--- Input material ---
= = = = =
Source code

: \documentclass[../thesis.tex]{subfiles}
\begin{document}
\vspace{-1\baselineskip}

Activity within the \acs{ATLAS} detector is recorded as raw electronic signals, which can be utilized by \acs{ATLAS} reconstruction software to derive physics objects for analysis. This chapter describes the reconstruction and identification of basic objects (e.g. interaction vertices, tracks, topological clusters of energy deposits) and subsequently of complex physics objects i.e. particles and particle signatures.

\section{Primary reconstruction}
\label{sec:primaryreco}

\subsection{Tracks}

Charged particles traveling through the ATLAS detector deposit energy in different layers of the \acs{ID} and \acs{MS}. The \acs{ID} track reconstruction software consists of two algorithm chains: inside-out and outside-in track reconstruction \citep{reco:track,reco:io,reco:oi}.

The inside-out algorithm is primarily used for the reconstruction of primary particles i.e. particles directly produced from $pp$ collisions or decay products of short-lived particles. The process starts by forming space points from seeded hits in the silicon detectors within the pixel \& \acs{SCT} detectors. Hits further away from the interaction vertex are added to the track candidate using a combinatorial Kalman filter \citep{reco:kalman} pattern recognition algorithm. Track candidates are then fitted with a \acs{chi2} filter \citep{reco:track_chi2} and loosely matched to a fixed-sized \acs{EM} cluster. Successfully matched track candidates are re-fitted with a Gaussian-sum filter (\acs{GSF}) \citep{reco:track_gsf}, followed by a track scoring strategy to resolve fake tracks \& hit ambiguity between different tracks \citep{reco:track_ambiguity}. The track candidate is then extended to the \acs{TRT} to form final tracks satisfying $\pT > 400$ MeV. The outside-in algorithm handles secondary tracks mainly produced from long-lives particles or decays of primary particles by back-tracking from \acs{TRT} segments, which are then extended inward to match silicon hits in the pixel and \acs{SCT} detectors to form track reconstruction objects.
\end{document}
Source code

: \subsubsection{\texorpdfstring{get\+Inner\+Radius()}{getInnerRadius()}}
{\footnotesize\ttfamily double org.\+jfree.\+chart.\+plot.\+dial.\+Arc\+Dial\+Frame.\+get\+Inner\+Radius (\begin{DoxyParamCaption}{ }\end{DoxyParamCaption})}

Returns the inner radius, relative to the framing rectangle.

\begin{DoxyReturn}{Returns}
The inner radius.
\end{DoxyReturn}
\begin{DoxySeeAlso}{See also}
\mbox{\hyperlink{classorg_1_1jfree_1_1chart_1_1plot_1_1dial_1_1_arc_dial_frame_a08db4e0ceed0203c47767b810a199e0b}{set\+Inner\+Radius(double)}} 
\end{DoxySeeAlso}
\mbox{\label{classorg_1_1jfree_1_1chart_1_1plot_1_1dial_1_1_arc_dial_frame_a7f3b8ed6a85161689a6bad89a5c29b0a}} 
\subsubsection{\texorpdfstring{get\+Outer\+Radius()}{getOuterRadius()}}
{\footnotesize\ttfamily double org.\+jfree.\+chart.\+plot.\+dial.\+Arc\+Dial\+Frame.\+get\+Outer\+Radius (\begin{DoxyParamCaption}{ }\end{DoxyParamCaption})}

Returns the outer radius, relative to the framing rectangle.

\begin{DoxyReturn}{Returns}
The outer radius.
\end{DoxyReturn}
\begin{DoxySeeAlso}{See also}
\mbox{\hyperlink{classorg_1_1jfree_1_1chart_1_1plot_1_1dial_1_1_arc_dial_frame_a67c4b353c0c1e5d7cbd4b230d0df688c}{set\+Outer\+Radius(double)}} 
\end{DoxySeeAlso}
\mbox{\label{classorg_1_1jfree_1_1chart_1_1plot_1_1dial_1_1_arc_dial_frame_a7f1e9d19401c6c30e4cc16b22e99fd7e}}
= = = = =
--- Work order ---
An exact copy of all the entries is the required answer.

--- The completed task ---
Source code

: \documentclass[../thesis.tex]{subfiles}
\begin{document}
\vspace{-1\baselineskip}

Activity within the \acs{ATLAS} detector is recorded as raw electronic signals, which can be utilized by \acs{ATLAS} reconstruction software to derive physics objects for analysis. This chapter describes the reconstruction and identification of basic objects (e.g. interaction vertices, tracks, topological clusters of energy deposits) and subsequently of complex physics objects i.e. particles and particle signatures.

\section{Primary reconstruction}
\label{sec:primaryreco}

\subsection{Tracks}

Charged particles traveling through the ATLAS detector deposit energy in different layers of the \acs{ID} and \acs{MS}. The \acs{ID} track reconstruction software consists of two algorithm chains: inside-out and outside-in track reconstruction \citep{reco:track,reco:io,reco:oi}.

The inside-out algorithm is primarily used for the reconstruction of primary particles i.e. particles directly produced from $pp$ collisions or decay products of short-lived particles. The process starts by forming space points from seeded hits in the silicon detectors within the pixel \& \acs{SCT} detectors. Hits further away from the interaction vertex are added to the track candidate using a combinatorial Kalman filter \citep{reco:kalman} pattern recognition algorithm. Track candidates are then fitted with a \acs{chi2} filter \citep{reco:track_chi2} and loosely matched to a fixed-sized \acs{EM} cluster. Successfully matched track candidates are re-fitted with a Gaussian-sum filter (\acs{GSF}) \citep{reco:track_gsf}, followed by a track scoring strategy to resolve fake tracks \& hit ambiguity between different tracks \citep{reco:track_ambiguity}. The track candidate is then extended to the \acs{TRT} to form final tracks satisfying $\pT > 400$ MeV. The outside-in algorithm handles secondary tracks mainly produced from long-lives particles or decays of primary particles by back-tracking from \acs{TRT} segments, which are then extended inward to match silicon hits in the pixel and \acs{SCT} detectors to form track reconstruction objects.
\end{document}
Source code

: \subsubsection{\texorpdfstring{get\+Inner\+Radius()}{getInnerRadius()}}
{\footnotesize\ttfamily double org.\+jfree.\+chart.\+plot.\+dial.\+Arc\+Dial\+Frame.\+get\+Inner\+Radius (\begin{DoxyParamCaption}{ }\end{DoxyParamCaption})}

Returns the inner radius, relative to the framing rectangle.

\begin{DoxyReturn}{Returns}
The inner radius.
\end{DoxyReturn}
\begin{DoxySeeAlso}{See also}
\mbox{\hyperlink{classorg_1_1jfree_1_1chart_1_1plot_1_1dial_1_1_arc_dial_frame_a08db4e0ceed0203c47767b810a199e0b}{set\+Inner\+Radius(double)}} 
\end{DoxySeeAlso}
\mbox{\label{classorg_1_1jfree_1_1chart_1_1plot_1_1dial_1_1_arc_dial_frame_a7f3b8ed6a85161689a6bad89a5c29b0a}} 
\subsubsection{\texorpdfstring{get\+Outer\+Radius()}{getOuterRadius()}}
{\footnotesize\ttfamily double org.\+jfree.\+chart.\+plot.\+dial.\+Arc\+Dial\+Frame.\+get\+Outer\+Radius (\begin{DoxyParamCaption}{ }\end{DoxyParamCaption})}

Returns the outer radius, relative to the framing rectangle.

\begin{DoxyReturn}{Returns}
The outer radius.
\end{DoxyReturn}
\begin{DoxySeeAlso}{See also}
\mbox{\hyperlink{classorg_1_1jfree_1_1chart_1_1plot_1_1dial_1_1_arc_dial_frame_a67c4b353c0c1e5d7cbd4b230d0df688c}{set\+Outer\+Radius(double)}} 
\end{DoxySeeAlso}
\mbox{\label{classorg_1_1jfree_1_1chart_1_1plot_1_1dial_1_1_arc_dial_frame_a7f1e9d19401c6c30e4cc16b22e99fd7e}}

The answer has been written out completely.